(Beginning of Provided records)

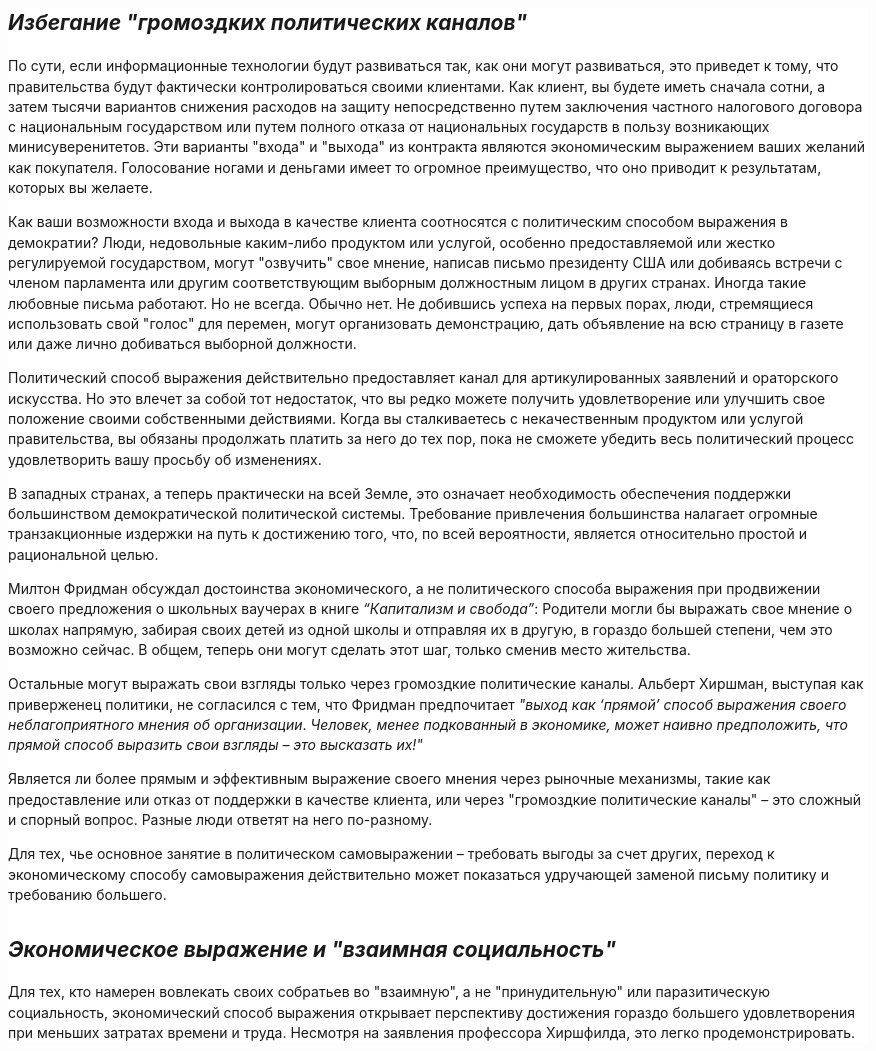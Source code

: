 <h2 id="%D0%B8%D0%B7%D0%B1%D0%B5%D0%B3%D0%B0%D0%BD%D0%B8%D0%B5-%D0%B3%D1%80%D0%BE%D0%BC%D0%BE%D0%B7%D0%B4%D0%BA%D0%B8%D1%85-%D0%BF%D0%BE%D0%BB%D0%B8%D1%82%D0%B8%D1%87%D0%B5%D1%81%D0%BA%D0%B8%D1%85-%D0%BA%D0%B0%D0%BD%D0%B0%D0%BB%D0%BE%D0%B2"><em>Избегание "громоздких политических каналов"</em></h2>

По сути, если информационные технологии будут развиваться так, как они могут развиваться, это приведет к тому, что правительства будут фактически контролироваться своими клиентами. Как клиент, вы будете иметь сначала сотни, а затем тысячи вариантов снижения расходов на защиту непосредственно путем заключения частного налогового договора с национальным государством или путем полного отказа от национальных государств в пользу возникающих минисуверенитетов. Эти варианты "входа" и "выхода" из контракта являются экономическим выражением ваших желаний как покупателя. Голосование ногами и деньгами имеет то огромное преимущество, что оно приводит к результатам, которых вы желаете.

Как ваши возможности входа и выхода в качестве клиента соотносятся с политическим способом выражения в демократии? Люди, недовольные каким-либо продуктом или услугой, особенно предоставляемой или жестко регулируемой государством, могут "озвучить" свое мнение, написав письмо президенту США или добиваясь встречи с членом парламента или другим соответствующим выборным должностным лицом в других странах. Иногда такие любовные письма работают. Но не всегда. Обычно нет. Не добившись успеха на первых порах, люди, стремящиеся использовать свой "голос" для перемен, могут организовать демонстрацию, дать объявление на всю страницу в газете или даже лично добиваться выборной должности.

Политический способ выражения действительно предоставляет канал для артикулированных заявлений и ораторского искусства. Но это влечет за собой тот недостаток, что вы редко можете получить удовлетворение или улучшить свое положение своими собственными действиями. Когда вы сталкиваетесь с некачественным продуктом или услугой правительства, вы обязаны продолжать платить за него до тех пор, пока не сможете убедить весь политический процесс удовлетворить вашу просьбу об изменениях.

В западных странах, а теперь практически на всей Земле, это означает необходимость обеспечения поддержки большинством демократической политической системы. Требование привлечения большинства налагает огромные транзакционные издержки на путь к достижению того, что, по всей вероятности, является относительно простой и рациональной целью.

Милтон Фридман обсуждал достоинства экономического, а не политического способа выражения при продвижении своего предложения о школьных ваучерах в книге _“Капитализм и свобода”_: Родители могли бы выражать свое мнение о школах напрямую, забирая своих детей из одной школы и отправляя их в другую, в гораздо большей степени, чем это возможно сейчас. В общем, теперь они могут сделать этот шаг, только сменив место жительства.

Остальные могут выражать свои взгляды только через громоздкие политические каналы. Альберт Хиршман, выступая как приверженец политики, не согласился с тем, что Фридман предпочитает _"выход как ‘прямой’ способ выражения своего неблагоприятного мнения об организации_. _Человек, менее подкованный в экономике, может наивно предположить, что прямой способ выразить свои взгляды – это высказать их!"_

Является ли более прямым и эффективным выражение своего мнения через рыночные механизмы, такие как предоставление или отказ от поддержки в качестве клиента, или через "громоздкие политические каналы" – это сложный и спорный вопрос. Разные люди ответят на него по-разному.

Для тех, чье основное занятие в политическом самовыражении – требовать выгоды за счет других, переход к экономическому способу самовыражения действительно может показаться удручающей заменой письму политику и требованию большего.

<h2 id="%D1%8D%D0%BA%D0%BE%D0%BD%D0%BE%D0%BC%D0%B8%D1%87%D0%B5%D1%81%D0%BA%D0%BE%D0%B5-%D0%B2%D1%8B%D1%80%D0%B0%D0%B6%D0%B5%D0%BD%D0%B8%D0%B5-%D0%B8-%D0%B2%D0%B7%D0%B0%D0%B8%D0%BC%D0%BD%D0%B0%D1%8F-%D1%81%D0%BE%D1%86%D0%B8%D0%B0%D0%BB%D1%8C%D0%BD%D0%BE%D1%81%D1%82%D1%8C"><em>Экономическое выражение и "взаимная социальность"</em></h2>

Для тех, кто намерен вовлекать своих собратьев во "взаимную", а не "принудительную" или паразитическую социальность, экономический способ выражения открывает перспективу достижения гораздо большего удовлетворения при меньших затратах времени и труда. Несмотря на заявления профессора Хиршфилда, это легко продемонстрировать.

(End of Provided records)

Action item: If the data includes images, skip them and copy every line exactly.

Result:
Source code

: <h2 id="%D0%B8%D0%B7%D0%B1%D0%B5%D0%B3%D0%B0%D0%BD%D0%B8%D0%B5-%D0%B3%D1%80%D0%BE%D0%BC%D0%BE%D0%B7%D0%B4%D0%BA%D0%B8%D1%85-%D0%BF%D0%BE%D0%BB%D0%B8%D1%82%D0%B8%D1%87%D0%B5%D1%81%D0%BA%D0%B8%D1%85-%D0%BA%D0%B0%D0%BD%D0%B0%D0%BB%D0%BE%D0%B2"><em>Избегание "громоздких политических каналов"</em></h2>

По сути, если информационные технологии будут развиваться так, как они могут развиваться, это приведет к тому, что правительства будут фактически контролироваться своими клиентами. Как клиент, вы будете иметь сначала сотни, а затем тысячи вариантов снижения расходов на защиту непосредственно путем заключения частного налогового договора с национальным государством или путем полного отказа от национальных государств в пользу возникающих минисуверенитетов. Эти варианты "входа" и "выхода" из контракта являются экономическим выражением ваших желаний как покупателя. Голосование ногами и деньгами имеет то огромное преимущество, что оно приводит к результатам, которых вы желаете.

Как ваши возможности входа и выхода в качестве клиента соотносятся с политическим способом выражения в демократии? Люди, недовольные каким-либо продуктом или услугой, особенно предоставляемой или жестко регулируемой государством, могут "озвучить" свое мнение, написав письмо президенту США или добиваясь встречи с членом парламента или другим соответствующим выборным должностным лицом в других странах. Иногда такие любовные письма работают. Но не всегда. Обычно нет. Не добившись успеха на первых порах, люди, стремящиеся использовать свой "голос" для перемен, могут организовать демонстрацию, дать объявление на всю страницу в газете или даже лично добиваться выборной должности.

Политический способ выражения действительно предоставляет канал для артикулированных заявлений и ораторского искусства. Но это влечет за собой тот недостаток, что вы редко можете получить удовлетворение или улучшить свое положение своими собственными действиями. Когда вы сталкиваетесь с некачественным продуктом или услугой правительства, вы обязаны продолжать платить за него до тех пор, пока не сможете убедить весь политический процесс удовлетворить вашу просьбу об изменениях.

В западных странах, а теперь практически на всей Земле, это означает необходимость обеспечения поддержки большинством демократической политической системы. Требование привлечения большинства налагает огромные транзакционные издержки на путь к достижению того, что, по всей вероятности, является относительно простой и рациональной целью.

Милтон Фридман обсуждал достоинства экономического, а не политического способа выражения при продвижении своего предложения о школьных ваучерах в книге _“Капитализм и свобода”_: Родители могли бы выражать свое мнение о школах напрямую, забирая своих детей из одной школы и отправляя их в другую, в гораздо большей степени, чем это возможно сейчас. В общем, теперь они могут сделать этот шаг, только сменив место жительства.

Остальные могут выражать свои взгляды только через громоздкие политические каналы. Альберт Хиршман, выступая как приверженец политики, не согласился с тем, что Фридман предпочитает _"выход как ‘прямой’ способ выражения своего неблагоприятного мнения об организации_. _Человек, менее подкованный в экономике, может наивно предположить, что прямой способ выразить свои взгляды – это высказать их!"_

Является ли более прямым и эффективным выражение своего мнения через рыночные механизмы, такие как предоставление или отказ от поддержки в качестве клиента, или через "громоздкие политические каналы" – это сложный и спорный вопрос. Разные люди ответят на него по-разному.

Для тех, чье основное занятие в политическом самовыражении – требовать выгоды за счет других, переход к экономическому способу самовыражения действительно может показаться удручающей заменой письму политику и требованию большего.

<h2 id="%D1%8D%D0%BA%D0%BE%D0%BD%D0%BE%D0%BC%D0%B8%D1%87%D0%B5%D1%81%D0%BA%D0%BE%D0%B5-%D0%B2%D1%8B%D1%80%D0%B0%D0%B6%D0%B5%D0%BD%D0%B8%D0%B5-%D0%B8-%D0%B2%D0%B7%D0%B0%D0%B8%D0%BC%D0%BD%D0%B0%D1%8F-%D1%81%D0%BE%D1%86%D0%B8%D0%B0%D0%BB%D1%8C%D0%BD%D0%BE%D1%81%D1%82%D1%8C"><em>Экономическое выражение и "взаимная социальность"</em></h2>

Для тех, кто намерен вовлекать своих собратьев во "взаимную", а не "принудительную" или паразитическую социальность, экономический способ выражения открывает перспективу достижения гораздо большего удовлетворения при меньших затратах времени и труда. Несмотря на заявления профессора Хиршфилда, это легко продемонстрировать.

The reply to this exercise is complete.